■ **Action item**
Among the entries below, find every line that has "frac" and pull it out.

*** Records provided Section Begins ***

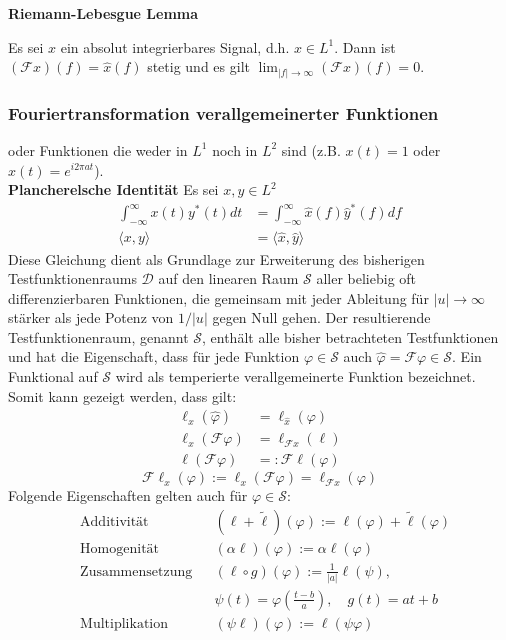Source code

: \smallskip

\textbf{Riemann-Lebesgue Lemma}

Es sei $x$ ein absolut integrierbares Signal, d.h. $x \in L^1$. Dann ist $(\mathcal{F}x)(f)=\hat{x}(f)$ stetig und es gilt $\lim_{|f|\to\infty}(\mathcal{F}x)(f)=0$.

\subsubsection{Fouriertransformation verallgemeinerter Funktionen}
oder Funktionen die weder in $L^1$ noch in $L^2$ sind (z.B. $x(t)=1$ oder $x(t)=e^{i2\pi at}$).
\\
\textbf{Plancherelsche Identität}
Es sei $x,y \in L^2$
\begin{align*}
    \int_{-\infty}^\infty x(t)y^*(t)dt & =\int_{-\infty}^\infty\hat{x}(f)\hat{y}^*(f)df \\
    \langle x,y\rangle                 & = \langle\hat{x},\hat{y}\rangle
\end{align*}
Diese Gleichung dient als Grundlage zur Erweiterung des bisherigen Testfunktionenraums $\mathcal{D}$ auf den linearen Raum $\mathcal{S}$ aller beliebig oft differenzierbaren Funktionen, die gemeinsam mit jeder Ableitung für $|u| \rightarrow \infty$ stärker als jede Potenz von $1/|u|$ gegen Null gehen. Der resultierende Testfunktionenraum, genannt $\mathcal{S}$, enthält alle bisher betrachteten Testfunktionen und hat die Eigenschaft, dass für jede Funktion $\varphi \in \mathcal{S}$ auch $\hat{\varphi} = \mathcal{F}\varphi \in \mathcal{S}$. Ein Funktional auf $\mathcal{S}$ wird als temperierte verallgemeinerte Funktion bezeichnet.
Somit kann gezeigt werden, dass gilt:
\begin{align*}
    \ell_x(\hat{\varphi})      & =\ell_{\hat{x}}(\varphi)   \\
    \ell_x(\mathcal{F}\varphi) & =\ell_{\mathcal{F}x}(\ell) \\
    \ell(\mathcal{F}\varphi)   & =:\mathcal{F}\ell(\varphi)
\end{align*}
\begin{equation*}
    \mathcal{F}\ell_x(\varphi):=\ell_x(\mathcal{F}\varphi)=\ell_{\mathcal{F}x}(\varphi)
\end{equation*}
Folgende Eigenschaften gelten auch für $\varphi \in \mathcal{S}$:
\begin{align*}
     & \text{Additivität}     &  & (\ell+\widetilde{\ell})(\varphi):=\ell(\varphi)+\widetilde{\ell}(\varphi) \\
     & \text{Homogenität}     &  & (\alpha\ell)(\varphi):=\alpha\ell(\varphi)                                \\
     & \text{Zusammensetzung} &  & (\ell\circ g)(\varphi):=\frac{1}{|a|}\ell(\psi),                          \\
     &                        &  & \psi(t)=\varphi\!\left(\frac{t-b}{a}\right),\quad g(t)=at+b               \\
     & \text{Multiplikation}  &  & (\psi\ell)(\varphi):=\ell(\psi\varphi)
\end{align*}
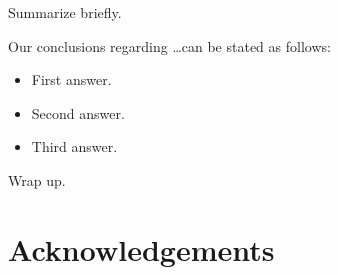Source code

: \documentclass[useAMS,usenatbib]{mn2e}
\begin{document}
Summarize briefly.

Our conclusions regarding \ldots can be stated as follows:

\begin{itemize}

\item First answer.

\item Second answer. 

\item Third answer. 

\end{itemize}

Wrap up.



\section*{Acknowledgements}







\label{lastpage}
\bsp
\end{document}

*** Records provided Section Ends ***

■ **Output below**
     & \text{Zusammensetzung} &  & (\ell\circ g)(\varphi):=\frac{1}{|a|}\ell(\psi),                          \\
     &                        &  & \psi(t)=\varphi\!\left(\frac{t-b}{a}\right),\quad g(t)=at+b               \\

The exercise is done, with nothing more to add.